If your cats are like most felines, they love to stay at home and would prefer never to travel. While some cats do enjoy vacation getaways with their people, the majority of feline family members are happy homebodies. However, transportation is a fact of life. Whether you need to take your cat on a getaway, to the veterinarian’s office, or to a new home during a move, it is always important to transport your cat safely. Here are seven ways to make sure your cat’s next journey is safe, both in the car and upon arrival:
Acclimate Your Cat to the Carrier. From crating to driving, your trip will go much smoother if your cat is acclimated to the carrier. If your cat only sees the carrier for trips to the vet clinic, he will disappear upon its appearance. Instead, leave the carrier out 24/7, adding a super soft blanket, special toy, and surprise treats to teach your cat that the carrier is a fun place.
Include the Scent of Home. Add the scent of home to your carrier by including a crate mat or soft blanket (or even an unwashed t-shirt) that smells like home.
Check Out Pheromone Products. Pheromone products like Feliway give your cat an overall feeling of comfort and safety by mimicking the pheromones released by a nursing cat. You can purchase sprays to spritz the cat carrier before a trip; plug-in diffusers are great for a hotel room or a new home.
Microchip Your Cat. You should outfit your cats with breakaway collars to keep them safe in the event of a snag. While that safety feature protects your pet, it also means his ID tag can get lost. Go one step beyond the ID tag with a permanent microchip. If your cat should get away from you in transit, you will be able to report the microchip number to local veterinary clinics and shelters.
Pack Your Cat’s Food and Litter. Cats like constants — so your travels will be more successful if you can pack your cat’s usual food and litter brands.

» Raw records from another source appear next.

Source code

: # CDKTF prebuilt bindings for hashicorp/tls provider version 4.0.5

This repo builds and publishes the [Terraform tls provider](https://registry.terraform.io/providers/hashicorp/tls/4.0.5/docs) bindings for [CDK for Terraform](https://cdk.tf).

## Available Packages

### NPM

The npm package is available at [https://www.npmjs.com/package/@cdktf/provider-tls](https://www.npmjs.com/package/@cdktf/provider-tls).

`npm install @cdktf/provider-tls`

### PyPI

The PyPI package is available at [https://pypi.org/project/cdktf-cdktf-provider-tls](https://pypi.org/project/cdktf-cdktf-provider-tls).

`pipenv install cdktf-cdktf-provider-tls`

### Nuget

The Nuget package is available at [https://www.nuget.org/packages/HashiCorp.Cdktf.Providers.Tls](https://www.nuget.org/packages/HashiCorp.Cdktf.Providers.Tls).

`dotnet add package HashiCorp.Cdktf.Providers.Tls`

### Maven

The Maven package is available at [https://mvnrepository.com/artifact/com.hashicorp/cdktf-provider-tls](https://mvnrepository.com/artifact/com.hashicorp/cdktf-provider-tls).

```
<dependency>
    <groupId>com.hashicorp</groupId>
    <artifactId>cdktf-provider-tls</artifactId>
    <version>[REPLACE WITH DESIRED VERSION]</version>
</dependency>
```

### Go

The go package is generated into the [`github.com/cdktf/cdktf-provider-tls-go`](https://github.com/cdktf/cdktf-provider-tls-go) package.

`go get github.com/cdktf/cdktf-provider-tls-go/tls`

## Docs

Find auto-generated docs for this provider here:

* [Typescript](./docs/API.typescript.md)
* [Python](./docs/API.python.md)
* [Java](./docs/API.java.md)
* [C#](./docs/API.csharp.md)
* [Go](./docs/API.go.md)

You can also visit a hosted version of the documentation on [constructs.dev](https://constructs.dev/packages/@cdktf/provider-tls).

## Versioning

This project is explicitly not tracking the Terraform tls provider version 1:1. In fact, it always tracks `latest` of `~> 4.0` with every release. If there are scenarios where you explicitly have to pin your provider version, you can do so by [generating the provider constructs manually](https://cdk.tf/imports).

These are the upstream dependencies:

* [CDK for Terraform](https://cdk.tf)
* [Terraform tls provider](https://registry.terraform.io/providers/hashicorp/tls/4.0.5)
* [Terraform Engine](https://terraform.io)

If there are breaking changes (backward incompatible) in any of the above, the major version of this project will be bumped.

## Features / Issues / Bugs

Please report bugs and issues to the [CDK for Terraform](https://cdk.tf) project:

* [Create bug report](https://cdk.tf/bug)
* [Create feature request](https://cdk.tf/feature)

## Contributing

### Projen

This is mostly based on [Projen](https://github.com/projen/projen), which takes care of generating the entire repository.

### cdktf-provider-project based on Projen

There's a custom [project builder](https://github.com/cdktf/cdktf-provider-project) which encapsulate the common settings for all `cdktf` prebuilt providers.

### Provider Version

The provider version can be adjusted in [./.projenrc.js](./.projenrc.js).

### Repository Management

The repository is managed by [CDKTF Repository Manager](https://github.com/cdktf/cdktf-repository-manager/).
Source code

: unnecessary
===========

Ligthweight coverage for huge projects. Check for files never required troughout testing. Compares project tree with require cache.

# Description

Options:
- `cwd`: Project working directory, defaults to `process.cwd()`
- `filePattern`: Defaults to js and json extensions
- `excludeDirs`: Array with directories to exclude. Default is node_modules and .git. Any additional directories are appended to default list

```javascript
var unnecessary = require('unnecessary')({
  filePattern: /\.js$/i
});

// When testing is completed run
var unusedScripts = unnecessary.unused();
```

Secure the Carrier in Your Car. When you place the carrier in your car, your job is only half done. Now you will need to secure that carrier so that, in the event of a sudden stop or accident, it is held safely in place. Not only does this ensure the safety of your cat, but also that of your human passengers.
Look Around Before Opening the Carrier. When you arrive at your destination – whether that is the vet’s office or your hotel room – check to be sure you are in an enclosed area before opening that carrier door. Do a check of your hotel room for hiding places before your cat is released. Often the hotel bathroom is the safest place to open the carrier, providing a small haven for your cat on arrival.
A little pre-trip preparation can make your next getaway with your cat a successful — and most importantly — a safe one, for both you and your cat.